Les lecteurs qui hésitent entre des livres semblables devraient se demander quel type de mouvement ils recherchent. S’ils veulent un univers fictionnel plus ample, la prose de Milne consacrée à Pooh sera peut-être la meilleure étape suivante. S’ils souhaitent un fantastique enfantin à l’intrigue plus extérieure, une autre aventure classique de l’enfance leur conviendra peut-être mieux. S’ils recherchent une méditation plus large sur l’innocence elle-même, Blake poussera généralement la question plus loin. Now We Are Six se situe entre ces possibilités, et cette position intermédiaire fait partie de son utilité.

Évaluation finale

Le meilleur argument en faveur de Now We Are Six n’est pas son importance universelle, mais le soin de sa composition et sa lisibilité persistante pour de nouveaux lecteurs. Ses poèmes ont assez de travail formel pour résister à une attention rapprochée, assez de musicalité pour récompenser la lecture à voix haute et assez de justesse émotionnelle pour ne pas se dissoudre dans le sentimentalisme. C’est une solide combinaison pour un recueil de poésie pour enfants.

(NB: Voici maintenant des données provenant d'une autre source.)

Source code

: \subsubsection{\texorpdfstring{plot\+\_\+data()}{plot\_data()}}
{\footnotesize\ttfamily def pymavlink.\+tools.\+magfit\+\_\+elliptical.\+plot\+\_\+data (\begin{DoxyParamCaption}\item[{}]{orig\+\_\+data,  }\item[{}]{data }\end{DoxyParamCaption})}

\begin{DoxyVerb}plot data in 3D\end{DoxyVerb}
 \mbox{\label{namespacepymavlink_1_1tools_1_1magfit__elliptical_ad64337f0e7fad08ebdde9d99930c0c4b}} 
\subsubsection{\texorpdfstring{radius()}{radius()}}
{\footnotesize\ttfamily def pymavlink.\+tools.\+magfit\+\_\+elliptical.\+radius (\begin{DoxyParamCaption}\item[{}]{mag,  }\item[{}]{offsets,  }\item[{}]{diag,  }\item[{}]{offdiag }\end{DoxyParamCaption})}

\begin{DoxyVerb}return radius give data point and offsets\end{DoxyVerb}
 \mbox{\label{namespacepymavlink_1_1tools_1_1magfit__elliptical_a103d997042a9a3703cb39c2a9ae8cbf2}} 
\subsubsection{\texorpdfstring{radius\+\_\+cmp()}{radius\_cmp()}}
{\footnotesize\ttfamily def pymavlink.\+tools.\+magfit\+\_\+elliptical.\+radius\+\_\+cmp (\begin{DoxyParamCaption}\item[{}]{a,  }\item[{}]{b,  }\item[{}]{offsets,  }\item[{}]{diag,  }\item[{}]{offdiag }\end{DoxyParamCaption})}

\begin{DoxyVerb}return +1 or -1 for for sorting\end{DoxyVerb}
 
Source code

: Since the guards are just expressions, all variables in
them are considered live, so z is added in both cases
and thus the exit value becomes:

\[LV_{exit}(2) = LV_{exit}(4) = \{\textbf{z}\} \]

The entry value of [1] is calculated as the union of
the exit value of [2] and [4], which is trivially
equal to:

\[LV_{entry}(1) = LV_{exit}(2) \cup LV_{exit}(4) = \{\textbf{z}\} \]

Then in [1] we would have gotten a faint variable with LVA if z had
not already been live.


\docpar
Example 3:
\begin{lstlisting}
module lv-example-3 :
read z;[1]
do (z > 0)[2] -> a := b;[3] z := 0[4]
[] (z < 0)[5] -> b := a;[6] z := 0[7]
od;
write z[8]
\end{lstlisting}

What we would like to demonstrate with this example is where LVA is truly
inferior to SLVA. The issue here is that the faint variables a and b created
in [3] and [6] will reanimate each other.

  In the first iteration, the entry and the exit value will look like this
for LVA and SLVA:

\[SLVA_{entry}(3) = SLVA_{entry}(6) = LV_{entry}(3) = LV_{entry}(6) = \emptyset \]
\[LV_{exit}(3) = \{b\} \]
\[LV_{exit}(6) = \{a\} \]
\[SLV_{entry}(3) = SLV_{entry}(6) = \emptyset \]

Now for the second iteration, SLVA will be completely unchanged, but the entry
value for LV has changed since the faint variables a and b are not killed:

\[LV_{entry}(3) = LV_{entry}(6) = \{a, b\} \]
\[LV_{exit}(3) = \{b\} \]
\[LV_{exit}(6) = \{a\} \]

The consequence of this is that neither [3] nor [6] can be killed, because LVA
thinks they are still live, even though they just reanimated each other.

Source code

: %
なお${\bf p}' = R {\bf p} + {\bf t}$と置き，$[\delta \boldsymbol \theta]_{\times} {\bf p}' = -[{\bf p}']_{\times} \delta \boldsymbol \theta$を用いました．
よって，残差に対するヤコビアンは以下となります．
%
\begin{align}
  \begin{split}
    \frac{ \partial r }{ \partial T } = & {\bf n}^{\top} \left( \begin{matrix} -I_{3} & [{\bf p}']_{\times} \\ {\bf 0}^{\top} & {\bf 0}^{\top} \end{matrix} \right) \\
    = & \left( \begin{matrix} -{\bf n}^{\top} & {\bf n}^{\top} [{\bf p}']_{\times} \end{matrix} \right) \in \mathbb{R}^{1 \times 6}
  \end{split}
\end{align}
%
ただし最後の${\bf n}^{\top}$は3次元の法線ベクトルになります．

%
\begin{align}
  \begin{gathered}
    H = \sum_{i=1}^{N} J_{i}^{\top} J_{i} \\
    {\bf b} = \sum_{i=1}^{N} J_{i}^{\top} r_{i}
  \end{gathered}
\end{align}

Le livre convainc moins lorsqu’on le traite comme une vision neutre ou intemporelle de l’enfance. Il n’est ni neutre ni intemporel. Il porte les valeurs de son époque, et ces valeurs façonnent à la fois son charme et ses limites. Un lecteur qui l’aborde avec cette conscience y trouvera davantage qu’un lecteur venu pour la seule nostalgie.

Le verdict bref est donc le suivant : Now We Are Six mérite d’être lu si vous recherchez une poésie pour enfants travaillée avec soin et modestie, et si vous acceptez de remarquer le cadre historique et social qui donne au recueil son ton particulier. Ce n’est pas le livre le plus profond ni le plus exigeant de sa catégorie, mais c’est un livre discipliné, et cette discipline compte encore.